▸ WHAT IS REQUIRED
Your answer must be the lines from the start of the records through the line with "## 3. **Encapsulation**", exactly as written, without the pictures.

▸ ENTRIES PROVIDED
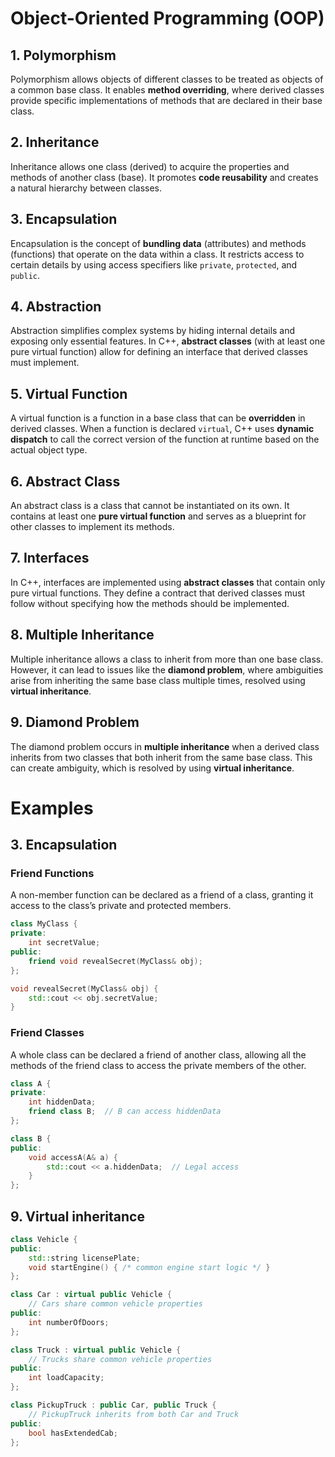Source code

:# **Object-Oriented Programming (OOP)** 

## 1. **Polymorphism**
Polymorphism allows objects of different classes to be treated as objects of a common base class. It enables **method overriding**, where derived classes provide specific implementations of methods that are declared in their base class.

## 2. **Inheritance**
Inheritance allows one class (derived) to acquire the properties and methods of another class (base). It promotes **code reusability** and creates a natural hierarchy between classes.

## 3. **Encapsulation**
Encapsulation is the concept of **bundling data** (attributes) and methods (functions) that operate on the data within a class. It restricts access to certain details by using access specifiers like `private`, `protected`, and `public`.

## 4. **Abstraction**
Abstraction simplifies complex systems by hiding internal details and exposing only essential features. In C++, **abstract classes** (with at least one pure virtual function) allow for defining an interface that derived classes must implement.

## 5. **Virtual Function**
A virtual function is a function in a base class that can be **overridden** in derived classes. When a function is declared `virtual`, C++ uses **dynamic dispatch** to call the correct version of the function at runtime based on the actual object type.

## 6. **Abstract Class**
An abstract class is a class that cannot be instantiated on its own. It contains at least one **pure virtual function** and serves as a blueprint for other classes to implement its methods.

## 7. **Interfaces**
In C++, interfaces are implemented using **abstract classes** that contain only pure virtual functions. They define a contract that derived classes must follow without specifying how the methods should be implemented.

## 8. **Multiple Inheritance**
Multiple inheritance allows a class to inherit from more than one base class. However, it can lead to issues like the **diamond problem**, where ambiguities arise from inheriting the same base class multiple times, resolved using **virtual inheritance**.

## 9. **Diamond Problem**
The diamond problem occurs in **multiple inheritance** when a derived class inherits from two classes that both inherit from the same base class. This can create ambiguity, which is resolved by using **virtual inheritance**.

# Examples 

## 3. Encapsulation

### Friend Functions

A non-member function can be declared as a friend of a class, 
granting it access to the class’s private and protected members.

```c++
class MyClass {
private:
    int secretValue;
public:
    friend void revealSecret(MyClass& obj);
};

void revealSecret(MyClass& obj) {
    std::cout << obj.secretValue;
}
```

### Friend Classes

A whole class can be declared a friend of another class,
allowing all the methods of the friend class to access the private members of 
the other. 

```c++
class A {
private:
    int hiddenData;
    friend class B;  // B can access hiddenData
};

class B {
public:
    void accessA(A& a) {
        std::cout << a.hiddenData;  // Legal access
    }
};
```
## 9. Virtual inheritance 

```c++
class Vehicle {
public:
    std::string licensePlate;
    void startEngine() { /* common engine start logic */ }
};

class Car : virtual public Vehicle {
    // Cars share common vehicle properties
public:
    int numberOfDoors;
};

class Truck : virtual public Vehicle {
    // Trucks share common vehicle properties
public:
    int loadCapacity;
};

class PickupTruck : public Car, public Truck {
    // PickupTruck inherits from both Car and Truck
public:
    bool hasExtendedCab;
};
```
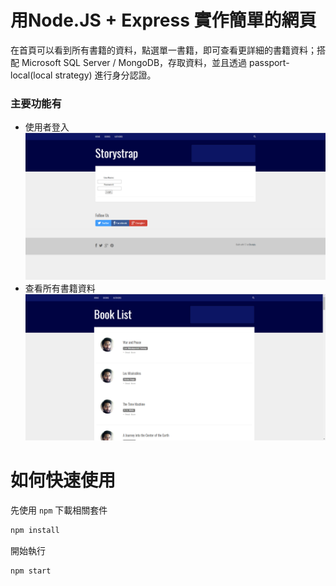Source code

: # 用Node.JS + Express 實作簡單的網頁

在首頁可以看到所有書籍的資料，點選單一書籍，即可查看更詳細的書籍資料；搭配 Microsoft SQL Server / MongoDB，存取資料，並且透過 passport-local(local strategy) 進行身分認證。

### 主要功能有
- 使用者登入
![image](https://github.com/980359ffjh/Node.JS-Express-Example/blob/master/img/login.png)
- 查看所有書籍資料
![image](https://github.com/980359ffjh/Node.JS-Express-Example/blob/master/img/books.png)

# 如何快速使用

先使用 `npm` 下載相關套件

```bash
npm install
```

開始執行

```bash
npm start
```
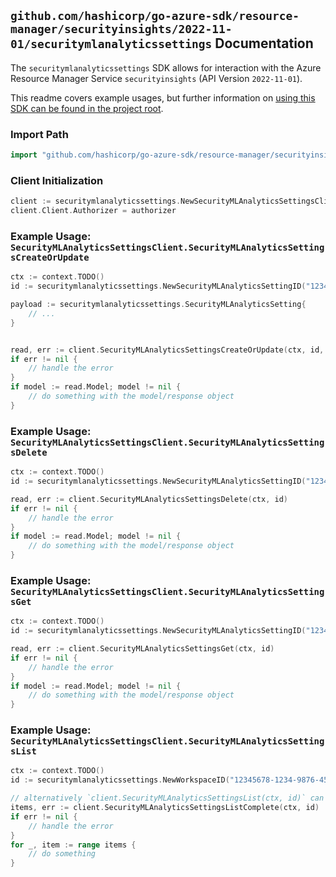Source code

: 
## `github.com/hashicorp/go-azure-sdk/resource-manager/securityinsights/2022-11-01/securitymlanalyticssettings` Documentation

The `securitymlanalyticssettings` SDK allows for interaction with the Azure Resource Manager Service `securityinsights` (API Version `2022-11-01`).

This readme covers example usages, but further information on [using this SDK can be found in the project root](https://github.com/hashicorp/go-azure-sdk/tree/main/docs).

### Import Path

```go
import "github.com/hashicorp/go-azure-sdk/resource-manager/securityinsights/2022-11-01/securitymlanalyticssettings"
```


### Client Initialization

```go
client := securitymlanalyticssettings.NewSecurityMLAnalyticsSettingsClientWithBaseURI("https://management.azure.com")
client.Client.Authorizer = authorizer
```


### Example Usage: `SecurityMLAnalyticsSettingsClient.SecurityMLAnalyticsSettingsCreateOrUpdate`

```go
ctx := context.TODO()
id := securitymlanalyticssettings.NewSecurityMLAnalyticsSettingID("12345678-1234-9876-4563-123456789012", "example-resource-group", "workspaceValue", "securityMLAnalyticsSettingValue")

payload := securitymlanalyticssettings.SecurityMLAnalyticsSetting{
	// ...
}


read, err := client.SecurityMLAnalyticsSettingsCreateOrUpdate(ctx, id, payload)
if err != nil {
	// handle the error
}
if model := read.Model; model != nil {
	// do something with the model/response object
}
```


### Example Usage: `SecurityMLAnalyticsSettingsClient.SecurityMLAnalyticsSettingsDelete`

```go
ctx := context.TODO()
id := securitymlanalyticssettings.NewSecurityMLAnalyticsSettingID("12345678-1234-9876-4563-123456789012", "example-resource-group", "workspaceValue", "securityMLAnalyticsSettingValue")

read, err := client.SecurityMLAnalyticsSettingsDelete(ctx, id)
if err != nil {
	// handle the error
}
if model := read.Model; model != nil {
	// do something with the model/response object
}
```


### Example Usage: `SecurityMLAnalyticsSettingsClient.SecurityMLAnalyticsSettingsGet`

```go
ctx := context.TODO()
id := securitymlanalyticssettings.NewSecurityMLAnalyticsSettingID("12345678-1234-9876-4563-123456789012", "example-resource-group", "workspaceValue", "securityMLAnalyticsSettingValue")

read, err := client.SecurityMLAnalyticsSettingsGet(ctx, id)
if err != nil {
	// handle the error
}
if model := read.Model; model != nil {
	// do something with the model/response object
}
```


### Example Usage: `SecurityMLAnalyticsSettingsClient.SecurityMLAnalyticsSettingsList`

```go
ctx := context.TODO()
id := securitymlanalyticssettings.NewWorkspaceID("12345678-1234-9876-4563-123456789012", "example-resource-group", "workspaceValue")

// alternatively `client.SecurityMLAnalyticsSettingsList(ctx, id)` can be used to do batched pagination
items, err := client.SecurityMLAnalyticsSettingsListComplete(ctx, id)
if err != nil {
	// handle the error
}
for _, item := range items {
	// do something
}
```
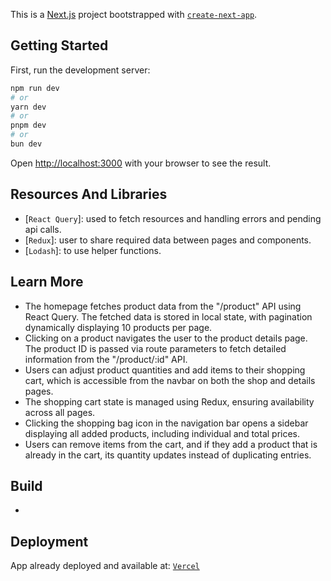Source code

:This is a [Next.js](https://nextjs.org) project bootstrapped with [`create-next-app`](https://nextjs.org/docs/app/api-reference/cli/create-next-app).

## Getting Started

First, run the development server:

```bash
npm run dev
# or
yarn dev
# or
pnpm dev
# or
bun dev
```

Open [http://localhost:3000](http://localhost:3000) with your browser to see the result.

## Resources And Libraries

- [`React Query`]: used to fetch resources and handling errors and pending api calls.
- [`Redux`]: user to share required data between pages and components.
- [`Lodash`]: to use helper functions.

## Learn More

- The homepage fetches product data from the "/product" API using React Query. The fetched data is stored in local state, with pagination dynamically displaying 10 products per page.
-  Clicking on a product navigates the user to the product details page. The product ID is passed via route parameters to fetch detailed information from the "/product/:id" API.
- Users can adjust product quantities and add items to their shopping cart, which is accessible from the navbar on both the shop and details pages.
- The shopping cart state is managed using Redux, ensuring availability across all pages.
- Clicking the shopping bag icon in the navigation bar opens a sidebar displaying all added products, including individual and total prices.
- Users can remove items from the cart, and if they add a product that is already in the cart, its quantity updates instead of duplicating entries.

## Build
- 

## Deployment

App already deployed and available at: [`Vercel`](https://online-shop-rv.vercel.app/)
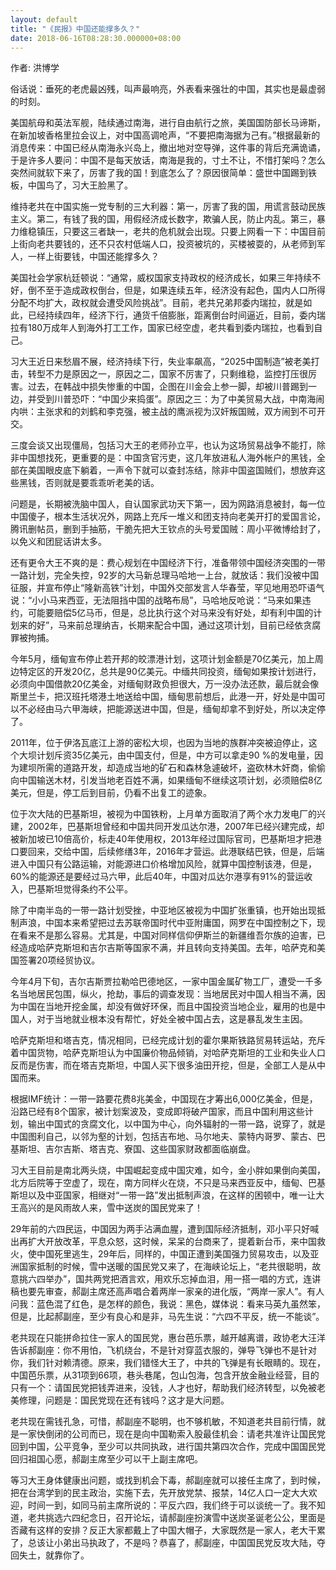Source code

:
 ```yaml
---
layout: default
title: "《民报》中国还能撑多久？"
date: 2018-06-16T08:28:30.000000+08:00
---
```


作者: 洪博学

俗话说：垂死的老虎最凶残，叫声最响亮，外表看来强壮的中国，其实也是最虚弱的时刻。

美国航母和英法军舰，陆续通过南海，进行自由航行之旅，美国国防部长马谛斯，在新加坡香格里拉会议上，对中国高调呛声，“不要把南海据为己有。”根据最新的消息传来：中国已经从南海永兴岛上，撤出地对空导弹，这件事的背后充满诡谲，于是许多人要问：中国不是每天放话，南海是我的，寸土不让，不惜打架吗？怎么突然间就软下来了，厉害了我的国！到底怎么了？原因很简单：盛世中国踢到铁板，中国鸟了，习大王脸黑了。

维持老共在中国实施一党专制的三大利器：第一，厉害了我的国，用谎言鼓动民族主义。第二，有钱了我的国，用假经济成长数字，欺骗人民，防止内乱。第三，暴力维稳镇压，只要这三者缺一，老共的危机就会出现。只要上网看一下：中国目前上街向老共要钱的，还不只农村低端人口，投资被坑的，买楼被耍的，从老师到军人，一样上街要钱，中国还能撑多久？

美国社会学家杭廷顿说：“通常，威权国家支持政权的经济成长，如果三年持续不好，倒不至于造成政权倒台，但是，如果连续五年，经济没有起色，国内人口所得分配不均扩大，政权就会遭受风险挑战”。目前，老共兄弟邦委内瑞拉，就是如此，已经持续四年，经济下行，通货千倍膨胀，距离倒台时间逼近，目前，委内瑞拉有180万成年人到海外打工工作，国家已经空虚，老共看到委内瑞拉，也看到自己。

习大王近日来愁眉不展，经济持续下行，失业率飙高，“2025中国制造”被老美打击，转型不力是原因之一，原因之二，国家不厉害了，只剩维稳，监控打压很厉害。过去，在韩战中损失惨重的中国，企图在川金会上参一脚，却被川普踢到一边，并受到川普恐吓：“中国少来捣蛋”。原因之三：为了中美贸易大战，中南海闹内哄：主张求和的刘鹤和李克强，被主战的鹰派视为汉奸叛国贼，双方闹到不可开交。

三度会谈又出现僵局，包括习大王的老师孙立平，也认为这场贸易战争不能打，除非中国想找死，更重要的是：中国贪官污吏，这几年放进私人海外帐户的黑钱，全部在美国眼皮底下躺着，一声令下就可以查封冻结，除非中国盗国贼们，想放弃这些黑钱，否则就是要乖乖听老美的话。

问题是，长期被洗脑中国人，自认国家武功天下第一，因为网路消息被封，每一位中国傻子，根本生活状况外，网路上充斥一堆义和团支持向老美开打的爱国言论，腾讯删帖员，删到手抽筋，干脆先把大王钦点的头号爱国贼：周小平微博给封了，以免义和团屁话讲太多。

还有更令大王不爽的是：费心规划在中国经济下行，准备带领中国经济突围的一带一路计划，完全失控，92岁的大马新总理马哈地一上台，就放话：我们没被中国征服，并宣布停止“隆新高铁”计划，中国外交部发言人华春莹，罕见地用恐吓语气说：“小小马来西亚，无法阻挡中国的战略布局”，马哈地反呛说：“马来如果违约，可能要赔偿5亿马币，但是，总比执行这个对马来没有好处，却有利中国的计划来的好”，马来前总理纳吉，长期来配合中国，通过这项计划，目前已经依贪腐罪被拘捕。

今年5月，缅甸宣布停止若开邦的皎漂港计划，这项计划金额是70亿美元，加上周边特定区的开发20亿，总共是90亿美元。中缅共同投资，缅甸如果按计划进行，必须向中国借款20亿美金，对缅甸财政负担很大，万一没办法还款，最后就会像斯里兰卡，把汉班托塔港土地送给中国，缅甸思前想后，此港一开，好处是中国可以不必经由马六甲海峡，把能源送进中国，但是，缅甸却拿不到好处，所以决定停了。

2011年，位于伊洛瓦底江上游的密松大坝，也因为当地的族群冲突被迫停止，这个大坝计划斥资35亿美元，由中国支付，但是，中方可以拿走90 %的发电量，因为建坝所需的道路开发，却造成当地的矿石和森林急遽破坏，盗砍林木奸商，偷偷向中国输送木材，引发当地老百姓不满，如果缅甸不继续这项计划，必须赔偿8亿美元，但是，停工后到目前，仍看不出复工的迹象。

位于次大陆的巴基斯坦，被视为中国铁粉，上月单方面取消了两个水力发电厂的兴建，2002年，巴基斯坦曾经和中国共同开发瓜达尔港，2007年已经兴建完成，却被新加坡已10倍高价，标走40年使用权，2013年经过国际官司，巴基斯坦才把港口要回来，交给中国，后续修缮3年，2016年才营运。此港联结巴铁，但是，后端进入中国只有公路运输，对能源进口价格增加风险，就算中国控制该港，但是，60%的能源还是要经过马六甲，此后40年，中国对瓜达尔港享有91%的营运收入，巴基斯坦觉得条约不公平。

除了中南半岛的一带一路计划受挫，中亚地区被视为中国扩张重镇，也开始出现抵制声浪，中国本来希望把过去苏联帝国时代中亚附庸国，网罗在中国控制之下，现在看来不是那么容易。尤其是，中国对同样信仰伊斯兰的新疆维吾尔族的迫害，已经造成哈萨克斯坦和吉尔吉斯等国家不满，并且转向支持美国。去年，哈萨克和美国签署20项经贸协议。

今年4月下旬，吉尔吉斯贾拉勒哈巴德地区，一家中国金属矿物工厂，遭受一千多名当地居民包围，纵火，抢劫，事后的调查发现：当地居民对中国人相当不满，因为中国在当地开挖金属，却没有做好环保，而且中国投资当地企业，雇用的也是中国人，对于当地就业根本没有帮忙，好处全被中国占去，这是暴乱发生主因。

哈萨克斯坦和塔吉克，情况相同，已经完成计划的霍尔果斯铁路贸易转运站，充斥着中国货物，哈萨克斯坦认为中国廉价物品倾销，对哈萨克斯坦的工业和失业人口反而是伤害，而在塔吉克斯坦，中国人买下很多油田开挖，但是，全部工人是从中国而来。

根据IMF统计：一带一路要花费8兆美金，中国现在才筹出6,000亿美金，但是，沿路已经有8个国家，被计划案波及，变成即将破产国家，而且中国利用这些计划，输出中国式的贪腐文化，以中国为中心，向外辐射的一带一路，说穿了，就是中国图利自己，以邻为壑的计划，包括吉布地、马尔地夫、蒙特内哥罗、蒙古、巴基斯坦、吉尔吉斯、塔吉克、寮国、这些国家财政都面临崩盘。

习大王目前是南北两头烧，中国崛起变成中国灾难，如今，金小胖如果倒向美国，北方后院等于空虚了，现在，南方同样火在烧，不只是马来西亚反中，缅甸、巴基斯坦以及中亚国家，相继对“一带一路”发出抵制声浪，在这样的困顿中，唯一让大王高兴的是风雨故人来，雪中送炭的国民党来了！

29年前的六四民运，中国因为两手沾满血腥，遭到国际经济抵制，邓小平只好喊出再扩大开放改革，平息众怒，这时候，呆呆的台商来了，提着新台币，来中国救火，使中国死里逃生，29年后，同样的，中国正遭到美国强力贸易攻击，以及亚洲国家抵制的时候，雪中送暖的国民党又来了，在海峡论坛上，“老共很聪明，故意挑六四举办”，国共两党把酒言欢，用欢乐忘掉血泪，用一搭一唱的方式，连讲稿也要先审查，郝副主席还高声唱合着两岸一家亲的进化版，“两岸一家人”。有人问我：蓝色混了红色，是怎样的颜色，我说：黑色，媒体说：看来马英九虽然笨，但是，比起郝副座，至少有良心和是非，马先生说：“六四不平反，统一不能谈”。

老共现在只能拼命拉住一家人的国民党，惠台芭乐票，越开越离谱，政协老大汪洋告诉郝副座：你不用怕，飞机绕台，不是针对穿蓝衣服的，弹导飞弹也不是针对你，我们针对赖清德。原来，我们错怪大王了，中共的飞弹是有长眼睛的。现在，中国芭乐票，从31项到66项，巷头巷尾，包山包海，包含开放金融业经营，目的只有一个：请国民党把钱弄进来，没钱，人才也好，帮助我们经济转型，以免被老美修理，问题是：国民党现在还有钱吗？这才是大问题。

老共现在需钱孔急，可惜，郝副座不聪明，也不够机敏，不知道老共目前行情，就是一家快倒闭的公司而已，现在是向中国勒索入股最佳机会：请老共准许让国民党回到中国，公平竞争，至少可以共同执政，进行国共第四次合作，完成中国国民党回归祖国心愿，郝副主席至少可以干上副主席吧。

等习大王身体健康出问题，或找到机会下毒，郝副座就可以接任主席了，到时候，把在台湾学到的民主政治，实施下去，先开放党禁、报禁，14亿人口一定大大欢迎，时间一到，如同马前主席所说的：平反六四，我们终于可以谈统一了。我不知道，老共挑选六四纪念日，召开论坛，请郝副座扮演雪中送炭圣诞老公公，里面是否藏有这样的安排？反正大家都戴上了中国大帽子，大家既然是一家人，老大干累了，总该让小弟出马执政了，不是吗？恭喜了，郝副座，中国国民党反攻大陆，夺回失土，就靠你了。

▸ TASK ANSWER
Source code

:# **Object-Oriented Programming (OOP)** 

## 1. **Polymorphism**
Polymorphism allows objects of different classes to be treated as objects of a common base class. It enables **method overriding**, where derived classes provide specific implementations of methods that are declared in their base class.

## 2. **Inheritance**
Inheritance allows one class (derived) to acquire the properties and methods of another class (base). It promotes **code reusability** and creates a natural hierarchy between classes.

## 3. **Encapsulation**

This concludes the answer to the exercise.